Мать отнесла его в детскую постель и утешила ласковыми словами. Но слова отца не выходили из головы. Не потому ли эта сцена возвращалась к нему так часто? Возможно, так, но с нею был связан другой элемент, с которым он никогда прежде не сталкивался. Почему он помочился в спальне родителей? До двух лет он мочился в своей кровати, и, когда отец бранил его по этому поводу, он отвечал: «Ничего, папа, обещаю тебе купить прекрасную новую кровать из красного дерева в Нейтитшейне». Но после двух лет его кровать всегда была сухой и чистой. Почему в семь лет он совершил столь возмутительный акт без явной необходимости, только потому, что был расстроен тем, что обнаружил нечто, происходящее в родительской постели?
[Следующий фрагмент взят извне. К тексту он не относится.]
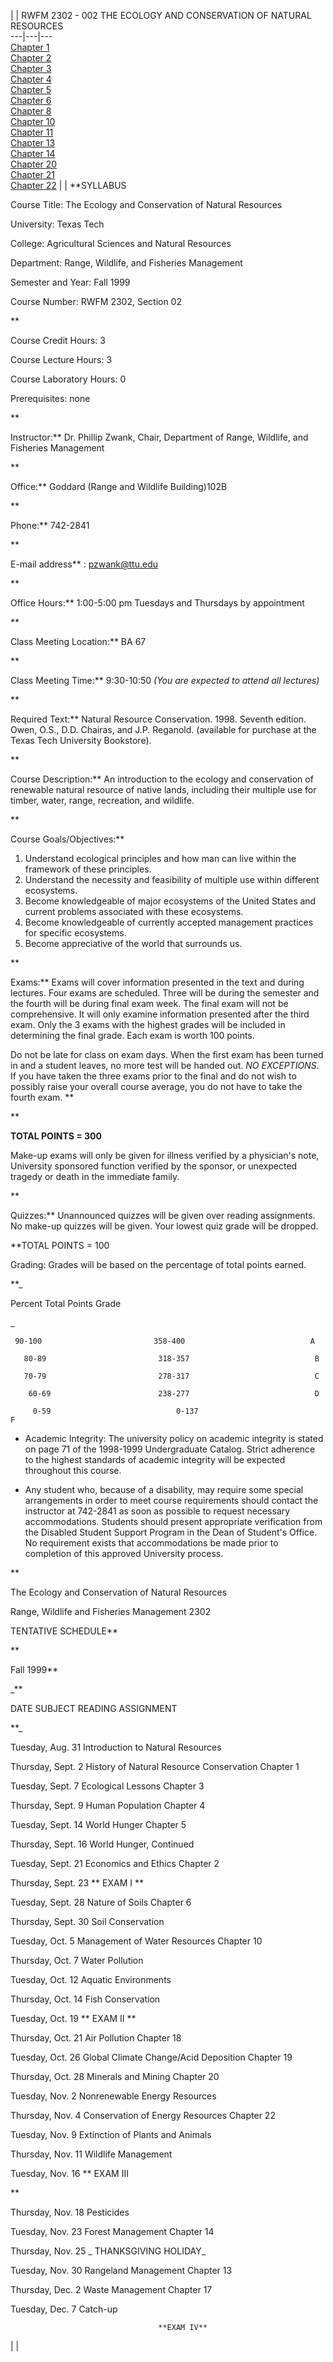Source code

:   |  | RWFM 2302 - 002 THE ECOLOGY AND CONSERVATION OF NATURAL RESOURCES  
---|---|---  
[Chapter 1](chapter_1.htm)  
[Chapter 2](chapter_2.htm)  
[Chapter 3](chapter_3.htm)  
[Chapter 4](chapter_4.htm)  
[Chapter 5](chapter_5.htm)  
[Chapter 6](chapter_6.htm)  
[Chapter 8](chapter_8.htm)  
[Chapter 10](chapter_10.htm)  
[Chapter 11](chapter_11.htm)  
[Chapter 13](chapter_13.htm)  
[Chapter 14](chapter_14.htm)  
[Chapter 20](chapter_20.htm)  
[Chapter 21](chapter_21.htm)  
[Chapter 22](chapter_22.htm) |  | **SYLLABUS

Course Title: The Ecology and Conservation of Natural Resources

University:  Texas Tech

College:  Agricultural Sciences and Natural Resources

Department:  Range, Wildlife, and Fisheries Management

Semester and Year:  Fall 1999

Course Number:  RWFM 2302, Section 02

**

Course Credit Hours:  3

Course Lecture Hours:  3

Course Laboratory Hours:  0

Prerequisites:  none

**

Instructor:** Dr. Phillip Zwank, Chair, Department of Range, Wildlife, and
Fisheries Management

**

Office:** Goddard (Range and Wildlife Building)102B

**

Phone:** 742-2841

**

E-mail address** : pzwank@ttu.edu

**

Office Hours:** 1:00-5:00 pm Tuesdays and Thursdays by appointment

**

Class Meeting Location:** BA 67

**

Class Meeting Time:** 9:30-10:50 _(You are expected to attend all lectures)_

**

Required Text:** Natural Resource Conservation. 1998.  Seventh edition.  Owen,
O.S., D.D. Chairas, and J.P. Reganold. (available for purchase at the Texas
Tech University Bookstore).

**

Course Description:** An introduction to the ecology and conservation of
renewable natural resource of native lands, including their multiple use for
timber, water, range, recreation, and wildlife.

**

Course Goals/Objectives:**

  1. Understand ecological principles and how man can live within the framework of these principles. 
  2. Understand the necessity and feasibility of multiple use within different ecosystems.
  3. Become knowledgeable of major ecosystems of the United States and current problems associated with these ecosystems.
  4. Become knowledgeable of currently accepted management practices for specific ecosystems.
  5. Become appreciative of the world that surrounds us.

**

Exams:**   Exams will cover information presented in the text and during
lectures. Four exams are scheduled. Three will be during the semester and the
fourth will be during final exam week. The final exam will not be
comprehensive. It will only examine information presented after the third
exam.  Only the 3 exams with the highest grades will be included in
determining the final grade.  Each exam is worth 100 points.

Do not be late for class on exam days. When the first exam has been turned in
and a student leaves, no more test will be handed out.  _NO EXCEPTIONS_. If
you have taken the three exams prior to the final and do not wish to possibly
raise your overall course average, you do not have to take the fourth exam. **

**

**TOTAL POINTS = 300**

Make-up exams will only be given for illness verified by a physician's note,
University sponsored function verified by the sponsor, or unexpected tragedy
or death in the immediate family.

**

Quizzes:** Unannounced quizzes will be given over reading assignments. No
make-up quizzes will be given. Your lowest quiz grade will be dropped.

**TOTAL POINTS = 100

Grading: Grades will be based on the percentage of total points earned.

**_

Percent Total                     Points                          Grade

_

     90-100                         358-400                            A

       80-89                         318-357                            B

       70-79                         278-317                            C

        60-69                        238-277                            D

         0-59                            0-137                              F

  * Academic Integrity: The university policy on academic integrity is stated on page 71 of the 1998-1999 Undergraduate Catalog. Strict adherence to the highest standards of academic integrity will be expected throughout this course.

  * Any student who, because of a disability, may require some special arrangements in order to meet course requirements should contact the instructor at 742-2841 as soon as possible to request necessary accommodations.  Students should present appropriate verification from the Disabled Student Support Program in the Dean of Student's Office.   No requirement exists that accommodations be made prior to completion of this approved University process.



**

The Ecology and Conservation of Natural Resources

Range, Wildlife and Fisheries Management 2302

TENTATIVE SCHEDULE**

**

Fall 1999**



_**

DATE                                           SUBJECT
READING ASSIGNMENT

**_

Tuesday, Aug. 31      Introduction to Natural Resources

Thursday, Sept. 2      History of Natural Resource Conservation    Chapter 1

Tuesday, Sept. 7        Ecological Lessons
Chapter 3

Thursday, Sept. 9       Human Population
Chapter 4

Tuesday, Sept. 14      World Hunger
Chapter 5

Thursday, Sept. 16     World Hunger, Continued

Tuesday, Sept. 21       Economics and Ethics
Chapter 2

Thursday, Sept. 23 **      EXAM I **

Tuesday, Sept. 28       Nature of Soils
Chapter 6

Thursday, Sept. 30      Soil Conservation

Tuesday, Oct. 5          Management of Water Resources               Chapter
10

Thursday, Oct. 7         Water Pollution

Tuesday, Oct. 12         Aquatic Environments

Thursday, Oct. 14        Fish Conservation

Tuesday, Oct. 19 **         EXAM II **

Thursday, Oct. 21       Air Pollution
Chapter 18

Tuesday, Oct. 26         Global Climate Change/Acid Deposition     Chapter 19

Thursday, Oct. 28        Minerals and Mining
Chapter 20

Tuesday, Nov. 2           Nonrenewable Energy Resources

Thursday, Nov. 4         Conservation of Energy Resources              Chapter
22

Tuesday, Nov. 9           Extinction of Plants and Animals

Thursday, Nov. 11        Wildlife Management

Tuesday, Nov. 16 **          EXAM III

**

Thursday, Nov. 18         Pesticides

Tuesday, Nov. 23          Forest Management
Chapter 14

Thursday, Nov. 25 _         THANKSGIVING HOLIDAY_

Tuesday, Nov. 30          Rangeland Management
Chapter 13

Thursday, Dec. 2           Waste Management
Chapter 17

Tuesday, Dec. 7             Catch-up

                                     **EXAM IV**







  
|  |

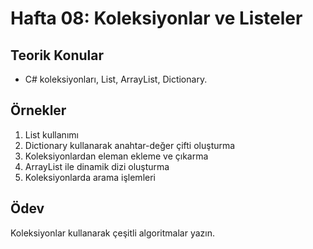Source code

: # Hafta 08: Koleksiyonlar ve Listeler

## Teorik Konular
- C# koleksiyonları, List<T>, ArrayList, Dictionary.

## Örnekler
1. List<T> kullanımı
2. Dictionary kullanarak anahtar-değer çifti oluşturma
3. Koleksiyonlardan eleman ekleme ve çıkarma
4. ArrayList ile dinamik dizi oluşturma
5. Koleksiyonlarda arama işlemleri

## Ödev
Koleksiyonlar kullanarak çeşitli algoritmalar yazın.
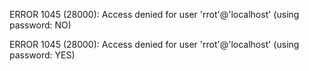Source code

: ERROR 1045 (28000): Access denied for user 'rrot'@'localhost' (using password: NO)

ERROR 1045 (28000): Access denied for user 'rrot'@'localhost' (using password: YES)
Ответ пришел, как метеор, пролетающий по темному небу. Он ревновал к своему отцу! Он хотел положить конец тому, что происходило! Он выбрал самый драматический способ. Он хотел отвлечь внимание матери от отца и занять его место в ее привязанности. Освобождая мочевой пузырь, не симулировал ли он то, чем занимался его отец? Он как бы завершал акт любви, случайно увиденный им.
Чудовищно! Он любил мать и отца. У него никогда не было желания встать между ними, отдать тому или другому предпочтение. Для него отец был величайшим человеком в мире. Так почему же почти тридцать лет его преследует память, скрывая значение, но не теряя остроты?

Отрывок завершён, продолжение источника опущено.